On Friday night, the pianist Leif Ove Andsnes and the visual artist Robin Rhode brought to Washington a project that in the mainstream classical music world passes for a cutting-edge experiment, but in the contemporary art world would appear a tame video project. "Pictures Reframed," a dialogue between Rhode's images and Andsnes's performances of music by Mussorgsky, Schumann and the Austrian pianist-composer Thomas Larcher, is a welcome attempt to tinker with the conventional concert format, presenting a nearly seamless hour and a half of unbroken music and image.

But on Friday it remained only an attempt. Whether because of the reduction in concept necessitated by limited space at the Terrace Theater (where only one projection screen was used, compared with six in New York, where the project was launched earlier this month), the unfamiliarity of the format, the uncertainty of Rhode's videos about whether they wanted to be conceptual art or cartoon-like stories, or Andsnes's startlingly percussive, bang-y playing, the dialogue didn't quite work.

The format placed a burden on Andsnes: He played an introduction (two of Mussorgsky's "Memories of Childhood") and three big pieces (Schumann's "Kinderszenen," Larcher's "What Becomes" and Mussorgsky's "Pictures at an Exhibition") with very little interlude. At least, it sounded like a burden. Perhaps because childhood was a theme of the evening, the pianist played from the outset with a forcefulness that at times evoked a kid hitting the keys. In the Schumann, this sounded uncharacteristically earthbound.

Larcher's piece was an inventive exploration of the not-too-prepared piano. Actually preparing a piano, by placing various objects under and through its strings, was not possible due to the lack of intermission, so Andsnes simply laid a couple of objects on the strings, creating flattened, muted or twangy sounds that the composer probed, first gingerly, but building up to a wild and fast scherzo.

Rhode's videos were also warming up from stasis to full activity.

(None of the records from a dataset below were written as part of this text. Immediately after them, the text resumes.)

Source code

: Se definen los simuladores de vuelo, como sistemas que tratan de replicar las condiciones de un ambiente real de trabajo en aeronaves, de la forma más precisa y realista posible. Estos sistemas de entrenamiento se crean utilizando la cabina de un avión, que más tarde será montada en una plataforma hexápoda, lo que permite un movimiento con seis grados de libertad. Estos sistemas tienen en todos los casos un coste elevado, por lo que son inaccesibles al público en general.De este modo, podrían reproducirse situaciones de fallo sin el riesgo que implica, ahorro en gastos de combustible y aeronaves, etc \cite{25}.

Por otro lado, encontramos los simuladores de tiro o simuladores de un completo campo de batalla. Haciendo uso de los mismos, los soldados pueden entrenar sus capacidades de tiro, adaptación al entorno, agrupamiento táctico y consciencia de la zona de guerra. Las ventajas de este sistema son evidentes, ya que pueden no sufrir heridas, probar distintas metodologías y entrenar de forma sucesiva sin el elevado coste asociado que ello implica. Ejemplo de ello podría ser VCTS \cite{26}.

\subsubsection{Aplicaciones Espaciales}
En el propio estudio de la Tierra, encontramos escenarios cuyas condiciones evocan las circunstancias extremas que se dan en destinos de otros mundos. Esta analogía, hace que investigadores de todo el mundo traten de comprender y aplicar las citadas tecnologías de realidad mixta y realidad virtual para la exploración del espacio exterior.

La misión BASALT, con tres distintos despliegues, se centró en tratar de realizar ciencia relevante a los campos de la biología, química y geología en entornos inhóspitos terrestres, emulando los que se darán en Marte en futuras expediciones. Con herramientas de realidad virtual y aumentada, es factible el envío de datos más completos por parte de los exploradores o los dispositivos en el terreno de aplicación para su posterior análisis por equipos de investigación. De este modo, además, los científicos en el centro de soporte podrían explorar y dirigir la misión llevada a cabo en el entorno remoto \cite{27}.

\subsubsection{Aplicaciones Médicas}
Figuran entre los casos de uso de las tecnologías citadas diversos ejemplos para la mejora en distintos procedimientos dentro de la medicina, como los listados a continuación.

A single static image of leaf- or stalactite-like green triangles accompanied the Schumann, but some episodes of the Larcher were paired with videos, and each of Mussorgsky's "Pictures" got a video of its own, offering a distinctive but sometimes dubious interpretive twist.

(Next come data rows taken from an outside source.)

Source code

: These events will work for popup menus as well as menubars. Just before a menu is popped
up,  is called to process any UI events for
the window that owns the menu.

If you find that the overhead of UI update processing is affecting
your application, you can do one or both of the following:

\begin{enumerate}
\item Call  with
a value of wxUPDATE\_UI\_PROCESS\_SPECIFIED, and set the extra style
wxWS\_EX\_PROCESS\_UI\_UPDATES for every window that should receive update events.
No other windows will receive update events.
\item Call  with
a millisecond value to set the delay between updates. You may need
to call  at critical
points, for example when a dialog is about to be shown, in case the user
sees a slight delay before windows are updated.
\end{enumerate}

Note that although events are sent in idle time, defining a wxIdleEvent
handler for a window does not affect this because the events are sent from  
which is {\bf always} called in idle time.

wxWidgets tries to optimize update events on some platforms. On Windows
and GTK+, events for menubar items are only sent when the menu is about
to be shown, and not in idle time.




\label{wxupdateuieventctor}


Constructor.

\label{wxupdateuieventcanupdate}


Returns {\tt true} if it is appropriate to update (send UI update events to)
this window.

The "Ballet of the Unhatched Chicks," appropriately antic, became a sequence of arcs inscribed by a child's drafting compass; but "Two Polish Jews" was accompanied by a montage of banking logos (matching the questionable taste of the composer's concept). "The Hut on Fowl's Legs," the Baba Yaga episode, got video of a running chicken. The final "Great Gate of Kiev" showed the piano being submerged under a torrent of water.

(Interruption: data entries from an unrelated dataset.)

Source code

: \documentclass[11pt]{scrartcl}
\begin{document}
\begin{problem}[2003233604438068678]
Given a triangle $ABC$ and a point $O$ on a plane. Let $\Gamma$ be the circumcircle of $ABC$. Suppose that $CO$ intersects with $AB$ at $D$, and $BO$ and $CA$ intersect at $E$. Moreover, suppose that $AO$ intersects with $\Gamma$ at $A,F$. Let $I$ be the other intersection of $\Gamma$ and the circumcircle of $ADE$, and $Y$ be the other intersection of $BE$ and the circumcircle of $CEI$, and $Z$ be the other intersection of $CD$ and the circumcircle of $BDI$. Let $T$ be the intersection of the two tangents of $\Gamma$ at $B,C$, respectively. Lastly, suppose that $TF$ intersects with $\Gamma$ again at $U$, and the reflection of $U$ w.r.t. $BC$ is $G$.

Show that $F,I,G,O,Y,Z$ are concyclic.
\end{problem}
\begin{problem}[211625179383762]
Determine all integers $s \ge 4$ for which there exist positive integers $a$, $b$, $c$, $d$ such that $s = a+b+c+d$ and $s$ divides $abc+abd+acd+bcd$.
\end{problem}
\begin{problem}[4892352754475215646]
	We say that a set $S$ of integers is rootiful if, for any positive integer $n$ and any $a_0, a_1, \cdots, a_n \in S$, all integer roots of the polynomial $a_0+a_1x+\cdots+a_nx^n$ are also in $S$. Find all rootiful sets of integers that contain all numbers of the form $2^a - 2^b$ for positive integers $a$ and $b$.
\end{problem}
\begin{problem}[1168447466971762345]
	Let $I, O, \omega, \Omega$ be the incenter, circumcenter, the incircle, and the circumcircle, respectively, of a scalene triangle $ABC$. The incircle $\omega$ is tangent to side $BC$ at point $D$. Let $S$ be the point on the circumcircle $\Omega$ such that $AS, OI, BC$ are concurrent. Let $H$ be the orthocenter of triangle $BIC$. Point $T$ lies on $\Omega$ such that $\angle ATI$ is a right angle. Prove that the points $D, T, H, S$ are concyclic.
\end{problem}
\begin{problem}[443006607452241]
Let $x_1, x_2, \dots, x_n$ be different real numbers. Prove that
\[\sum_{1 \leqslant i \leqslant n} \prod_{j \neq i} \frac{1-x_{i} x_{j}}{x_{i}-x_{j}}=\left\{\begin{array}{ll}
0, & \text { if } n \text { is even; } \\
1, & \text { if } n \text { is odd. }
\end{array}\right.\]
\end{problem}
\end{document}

Meanwhile, Andsnes pounded at the piano with a stridency not previously heard in his playing, as if determined to force his meaning on the audience. This was perhaps necessary, since the videos gave no indication of which composer or vignette was being played, and it was too dark to read the program. If the point is to enhance the concert format, it might help to provide a few signposts for the audience; otherwise the evening becomes one more pop quiz, testing how well the audience has studied the program beforehand, and presenting merely sequences of meaningless images to those new to the music.